Skin. With age, skin becomes drier.  You might also start to lose collagen and fatty tissue, which makes the skin thinner, less elastic and more likely to tear, especially in the areas near your vagina and urinary tract, which makes sexual intercourse painful at times (NIA, 2015). 


Sleeping. In the years just before menopause and during post menopause, many women report having problems with sleep and feeling tired (NIA, 2015). Many feel it is the night sweats and hot flashes that lead to the difficulty with sleeping, but many women find it difficult to go back to sleep, once awakened (NIA, 2015). The chronic breaks in the sleep cycle lend itself to feeling tired, which can affect activities throughout the day (NIA, 2015). 


Sexuality. With hormonal changes associated with menopause come changes in sexuality. Some women have an increased desire for sexual intercourse, while others have decreased or no desire (NIA, 2015). 


Weight Gain. During this change in life, women find it difficult to lose weight and easier to gain weight. This is mostly due to the changes in physical composition (increase in fatty tissue and decrease in muscle mass) (NIA, 2015).

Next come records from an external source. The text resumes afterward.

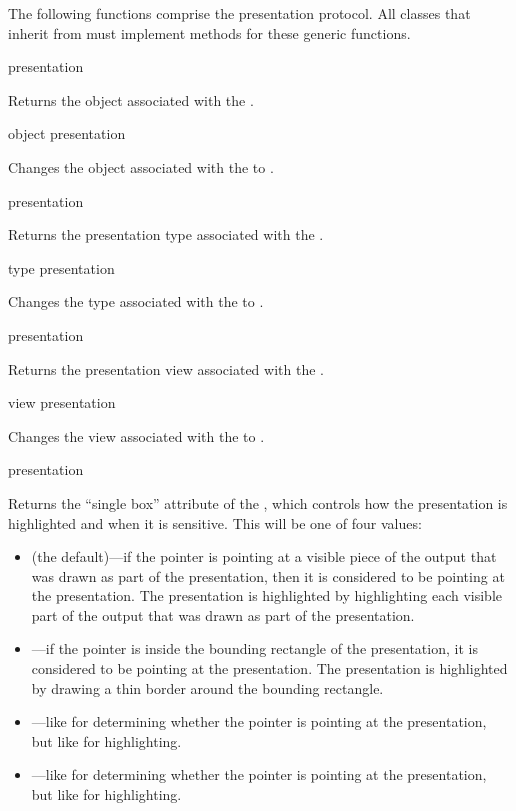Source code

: The following functions comprise the presentation protocol.  All classes that
inherit from  must implement methods for these generic
functions.

 {presentation}

Returns the object associated with the  .

 {object presentation}

Changes the object associated with the   to
.

 {presentation}

Returns the presentation type associated with the 
.

 {type presentation}

Changes the type associated with the   to
.

 {presentation}

Returns the presentation view associated with the 
.

 {view presentation}

Changes the view associated with the   to
.

 {presentation}

Returns the ``single box'' attribute of the 
, which controls how the presentation is highlighted and when
it is sensitive.  This will be one of four values:

\begin{itemize}
\item {} (the default)---if the pointer is pointing at a visible piece of
the output that was drawn as part of the presentation, then it is considered to
be pointing at the presentation.  The presentation is highlighted by
highlighting each visible part of the output that was drawn as part of the
presentation.

\item {}---if the pointer is inside the bounding rectangle of the
presentation, it is considered to be pointing at the presentation.  The
presentation is highlighted by drawing a thin border around the bounding
rectangle.

\item {}---like  for determining whether the pointer is
pointing at the presentation, but like  for highlighting.

\item {}---like  for determining whether the pointer is
pointing at the presentation, but like  for highlighting.
\end{itemize}

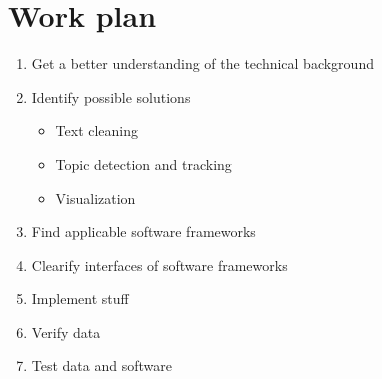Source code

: \section{Work plan}\label{sec:plan}


\begin{enumerate}
	\item Get a better understanding of the technical background
	\item Identify possible solutions
	\begin{itemize}
	  \item Text cleaning
		\item Topic detection and tracking
		\item Visualization
	\end{itemize}
	\item Find applicable software frameworks
	\item Clearify interfaces of software frameworks
	\item Implement stuff
	\item Verify data
	\item Test data and software
\end{enumerate}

Menopause is a natural stage of life. It is not something that you must take medicine for. If your doctor says you are in the menopausal transition and the symptoms are not bothering you, you don’t have to do anything about them. If your symptoms are making you very uncomfortable, there are things you can do to relieve your discomfort. Your treatment should be chosen based on your own symptoms and health risks. What your sister or friend does may not be the right choice for you. Talk with your doctor about the best approach for you. Whatever approach you choose, if you decide to treat your menopausal symptoms, remember that it is not a permanent decision. At every checkup, talk with your doctor about your symptoms or concerns. Find out if there have been any new research findings or different treatments. If you are using menopausal hormone therapy, maybe you need a higher dose for more relief, or maybe you want to try a lower, perhaps safer dose. Discuss whether you still need to treat your menopausal symptoms.